Start of RECORDS FOR THE EXERCISE

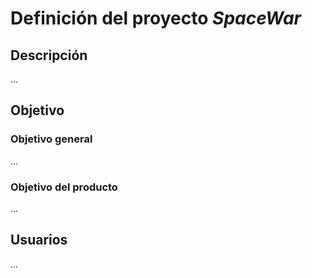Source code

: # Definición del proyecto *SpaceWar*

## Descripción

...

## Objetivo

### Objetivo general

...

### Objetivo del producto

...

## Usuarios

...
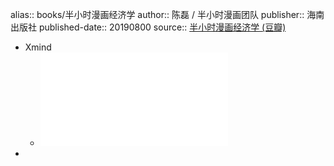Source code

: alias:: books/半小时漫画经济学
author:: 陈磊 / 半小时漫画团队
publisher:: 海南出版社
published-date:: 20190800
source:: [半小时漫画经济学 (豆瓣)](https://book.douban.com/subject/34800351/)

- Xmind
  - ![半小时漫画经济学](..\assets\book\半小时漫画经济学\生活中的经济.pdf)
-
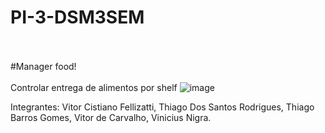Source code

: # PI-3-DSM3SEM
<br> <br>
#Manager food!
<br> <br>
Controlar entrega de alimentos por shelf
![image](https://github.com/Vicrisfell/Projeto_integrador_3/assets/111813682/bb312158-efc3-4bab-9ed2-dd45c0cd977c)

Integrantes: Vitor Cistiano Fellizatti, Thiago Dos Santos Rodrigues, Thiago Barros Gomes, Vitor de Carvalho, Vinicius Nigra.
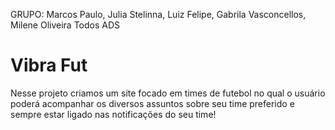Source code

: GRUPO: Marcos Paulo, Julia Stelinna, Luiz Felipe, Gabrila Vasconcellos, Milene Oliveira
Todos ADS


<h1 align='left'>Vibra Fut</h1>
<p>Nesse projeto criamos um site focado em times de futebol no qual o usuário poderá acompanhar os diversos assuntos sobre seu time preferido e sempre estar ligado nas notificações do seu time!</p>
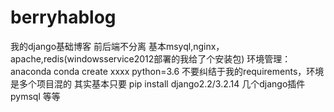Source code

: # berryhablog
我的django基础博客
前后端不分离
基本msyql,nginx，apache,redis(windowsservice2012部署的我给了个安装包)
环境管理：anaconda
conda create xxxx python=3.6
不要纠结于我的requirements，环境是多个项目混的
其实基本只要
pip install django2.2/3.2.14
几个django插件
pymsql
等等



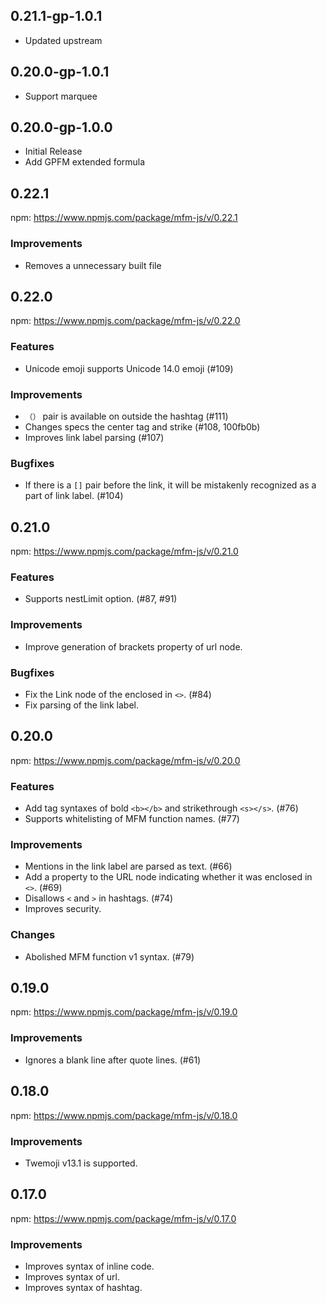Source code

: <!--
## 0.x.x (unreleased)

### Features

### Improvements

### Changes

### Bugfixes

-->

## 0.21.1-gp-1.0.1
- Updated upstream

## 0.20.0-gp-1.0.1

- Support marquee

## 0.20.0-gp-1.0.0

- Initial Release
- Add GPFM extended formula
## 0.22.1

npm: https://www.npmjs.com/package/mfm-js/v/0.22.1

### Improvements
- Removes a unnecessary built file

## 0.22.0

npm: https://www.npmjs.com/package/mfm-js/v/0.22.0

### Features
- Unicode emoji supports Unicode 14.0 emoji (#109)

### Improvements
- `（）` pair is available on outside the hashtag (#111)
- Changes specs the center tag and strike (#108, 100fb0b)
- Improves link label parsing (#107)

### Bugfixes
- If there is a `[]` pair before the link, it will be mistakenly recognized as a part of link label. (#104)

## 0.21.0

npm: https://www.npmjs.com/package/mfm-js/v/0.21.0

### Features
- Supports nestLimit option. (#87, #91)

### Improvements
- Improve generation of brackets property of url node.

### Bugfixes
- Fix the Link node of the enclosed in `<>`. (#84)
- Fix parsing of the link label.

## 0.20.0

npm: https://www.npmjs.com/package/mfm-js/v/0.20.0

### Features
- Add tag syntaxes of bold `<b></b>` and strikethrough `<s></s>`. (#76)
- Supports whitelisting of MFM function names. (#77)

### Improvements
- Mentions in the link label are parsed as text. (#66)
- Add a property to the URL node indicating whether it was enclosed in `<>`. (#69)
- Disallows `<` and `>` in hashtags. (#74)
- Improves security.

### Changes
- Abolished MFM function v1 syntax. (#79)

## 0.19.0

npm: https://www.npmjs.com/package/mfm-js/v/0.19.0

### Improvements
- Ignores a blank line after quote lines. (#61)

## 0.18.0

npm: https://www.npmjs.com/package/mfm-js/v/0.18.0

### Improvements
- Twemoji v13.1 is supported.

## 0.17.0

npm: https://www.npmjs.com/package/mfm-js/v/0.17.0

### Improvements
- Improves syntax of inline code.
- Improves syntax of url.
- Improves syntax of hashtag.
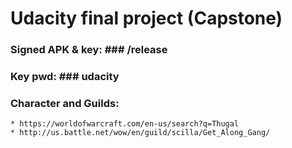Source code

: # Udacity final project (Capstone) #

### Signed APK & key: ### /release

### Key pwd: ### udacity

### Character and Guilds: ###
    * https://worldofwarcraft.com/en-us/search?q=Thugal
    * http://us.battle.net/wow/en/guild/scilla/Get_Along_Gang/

End of RECORDS FOR THE EXERCISE
Start of RECORDS FOR THE EXERCISE

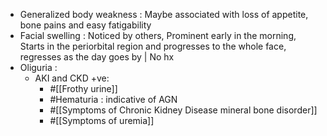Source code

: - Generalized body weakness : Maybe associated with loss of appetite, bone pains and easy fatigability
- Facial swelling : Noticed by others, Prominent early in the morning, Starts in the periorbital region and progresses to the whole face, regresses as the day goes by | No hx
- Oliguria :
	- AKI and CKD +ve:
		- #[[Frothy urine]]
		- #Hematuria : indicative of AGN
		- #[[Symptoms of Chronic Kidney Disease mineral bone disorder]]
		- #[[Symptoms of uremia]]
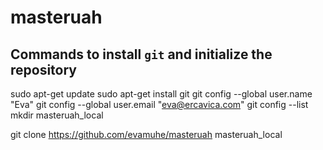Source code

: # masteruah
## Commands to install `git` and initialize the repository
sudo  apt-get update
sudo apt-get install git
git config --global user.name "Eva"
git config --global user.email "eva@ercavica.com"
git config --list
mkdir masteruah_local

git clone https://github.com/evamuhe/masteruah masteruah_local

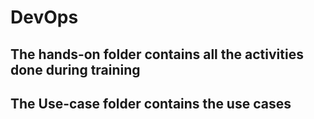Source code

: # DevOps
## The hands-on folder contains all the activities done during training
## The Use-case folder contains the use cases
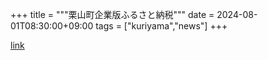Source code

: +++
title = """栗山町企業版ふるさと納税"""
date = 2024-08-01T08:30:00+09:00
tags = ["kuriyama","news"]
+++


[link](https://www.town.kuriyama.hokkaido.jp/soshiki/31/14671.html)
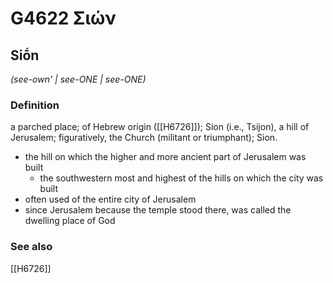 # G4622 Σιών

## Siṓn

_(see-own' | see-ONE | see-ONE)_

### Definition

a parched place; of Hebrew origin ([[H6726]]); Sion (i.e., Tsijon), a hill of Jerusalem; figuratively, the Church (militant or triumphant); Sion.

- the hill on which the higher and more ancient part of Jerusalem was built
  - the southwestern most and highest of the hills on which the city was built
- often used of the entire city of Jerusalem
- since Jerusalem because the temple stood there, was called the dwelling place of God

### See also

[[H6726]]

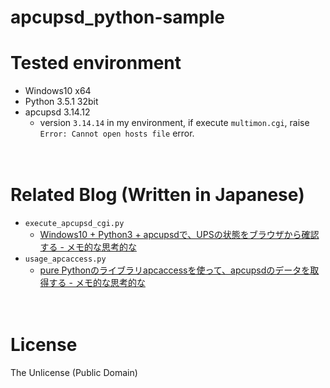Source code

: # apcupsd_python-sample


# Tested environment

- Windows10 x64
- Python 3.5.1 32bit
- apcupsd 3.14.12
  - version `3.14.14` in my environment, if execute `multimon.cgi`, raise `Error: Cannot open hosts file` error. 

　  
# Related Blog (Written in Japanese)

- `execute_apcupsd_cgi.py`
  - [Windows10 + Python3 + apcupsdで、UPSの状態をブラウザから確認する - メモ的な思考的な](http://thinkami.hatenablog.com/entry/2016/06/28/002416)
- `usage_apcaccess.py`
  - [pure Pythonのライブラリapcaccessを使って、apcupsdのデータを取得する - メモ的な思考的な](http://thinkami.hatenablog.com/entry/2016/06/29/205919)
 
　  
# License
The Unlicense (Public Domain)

End of RECORDS FOR THE EXERCISE

### WHAT IS EXPECTED:
Select all lines in the listing above where the word "property" appears, and show them.

### RESULT OF THIS EXERCISE:
- Improve generation of brackets property of url node.
- Add a property to the URL node indicating whether it was enclosed in `<>`. (#69)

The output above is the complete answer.